Posted on Thu, 09-22-2011

The New York City luxury condo market is generally recognized as its own real-estate niche. Certainly, national real-estate market forecasts have repercussions on NYC's real-estate beat--but they're limited. So don't write off the Manhattan luxury condo market to broadcasted waves of statistics just yet. Yes, according to The Wall Street Journal the national housing inventory crashed into rocky lows this year; but refocusing the real-estate market lens to apartments for sale in Manhattan, the city has seen units going up, and several buildings being re-launched after bitter 2010 presales, according to The New York Post. Manhattan is proving yet again to be the exception to the rule.

But keeping it real, as we noted in a prior post, there is indeed a of condo-development plans for New York City being submitted to the General Attorney’s office for 2011. We also noted in the post the persistent fall in new Manhattan condominium units for sale. This year there were approximately 466 new Manhattan condo units for sale; there had been 10,660 new units marketed in 2006. But, the Manhattan condominium market is, if anything, complicated. Fiercely competitive as the Manhattan condo hunt may be, some Manhattan apartment buildings were unable to gather successful presales last year, as home-buyers were seemingly uninterested in tying the knot on some rising, and even completed, luxury apartment buildings.

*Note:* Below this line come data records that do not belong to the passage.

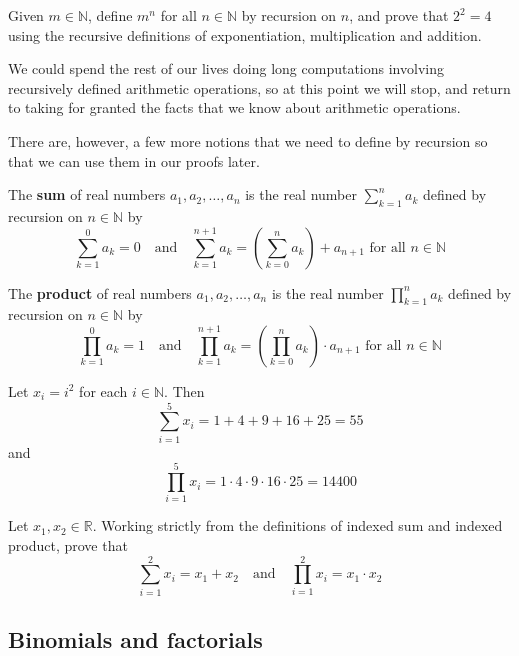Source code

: \begin{exercise}
Given $m \in \mathbb{N}$, define $m^n$ for all $n \in \mathbb{N}$ by recursion on $n$, and prove that $2^2 = 4$ using the recursive definitions of exponentiation, multiplication and addition.
\end{exercise}

We could spend the rest of our lives doing long computations involving recursively defined arithmetic operations, so at this point we will stop, and return to taking for granted the facts that we know about arithmetic operations.

There are, however, a few more notions that we need to define by recursion so that we can use them in our proofs later.

\begin{definition}
\label{defSumOfRealNumbers}
The \textbf{sum} of real numbers $a_1, a_2, \dots, a_n$ is the real number $\sum_{k=1}^n a_k$ defined by recursion on $n \in \mathbb{N}$ by
\[ \sum_{k=1}^0 a_k = 0 \quad \text{and} \quad \sum_{k=1}^{n+1} a_k = \left( \sum_{k=0}^n a_k \right) + a_{n+1} \text{ for all } n \in \mathbb{N} \]
\end{definition}

\begin{definition}
\label{defProductOfRealNumbers}
The \textbf{product} of real numbers $a_1, a_2, \dots, a_n$ is the real number $\prod_{k=1}^n a_k$ defined by recursion on $n \in \mathbb{N}$ by
\[ \prod_{k=1}^0 a_k = 1 \quad \text{and} \quad \prod_{k=1}^{n+1} a_k = \left( \prod_{k=0}^n a_k \right) \cdot a_{n+1} \text{ for all } n \in \mathbb{N} \]
\end{definition}

\begin{example}
Let $x_i=i^2$ for each $i \in \mathbb{N}$. Then
\[ \sum_{i=1}^5 x_i = 1 + 4 + 9 + 16 + 25 = 55 \]
and
\[ \prod_{i=1}^5 x_i = 1 \cdot 4 \cdot 9 \cdot 16 \cdot 25 = 14400 \]
\end{example}

\begin{exercise}
Let $x_1, x_2 \in \mathbb{R}$. Working strictly from the definitions of indexed sum and indexed product, prove that
\[ \sum_{i=1}^2 x_i = x_1 + x_2 \quad \text{and} \quad \prod_{i=1}^2 x_i = x_1 \cdot x_2 \]
\end{exercise}

\subsection*{Binomials and factorials}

Several developers took their NYC condominiums off the market in prior years due to lackluster sales, but they’re back up now, reports the NYPost. And they’re selling. Despite a shrinking pipeline of planned condominium developments in New York City, finished luxury Manhattan apartments for sale are in demand. Some of the dusty Manhattan condominiums re-cutting their bows, according the Post, are in Harlem. Windows on 123, the eight full-floor Harlem condominium on 7th and 123rd (that had actually promised giveaway cars to lure buyers), is on the market again, this time with a discount, and has 77% units reportedly already sold or in contract. Another Harlem condominium for sale--again--is the 46-unit new construction known as 2130 Adam Clayton Powell just a few blocks north of Windows on 123. The relaunches carry into the rest of the city, with the Carriage House in Chelsea at 159 W. 24th street, which was pulled from the market back in 2008, but can be found in current listings. In the Financial District, the luxury condominium Setai resurfaced last month after sleety economic turmoil, and has reportedly had 60% of its luxury condominium units sold.

The resurrection of these luxury Manhattan condominiums, along with new luxury Manhattan apartment buildings successfully springing up (the nine condo-unit 84 Bedford in West Village, the 20+ story Reade 57 in Tribeca, the converted and modern 43-unit 130 W. 12th street, among others) puts a slight spin on gloomy statistics. In Manhattan, luxury condo-units are rising: just not as fast as we’d like. For prospective buyers edging NYC-condominium-luxury-market-pessimism, maybe a little hope can be garnered from the several Manhattan condominiums recently remarketed and symbolically given a second shot: potentially the market could follow the 2nd round glory.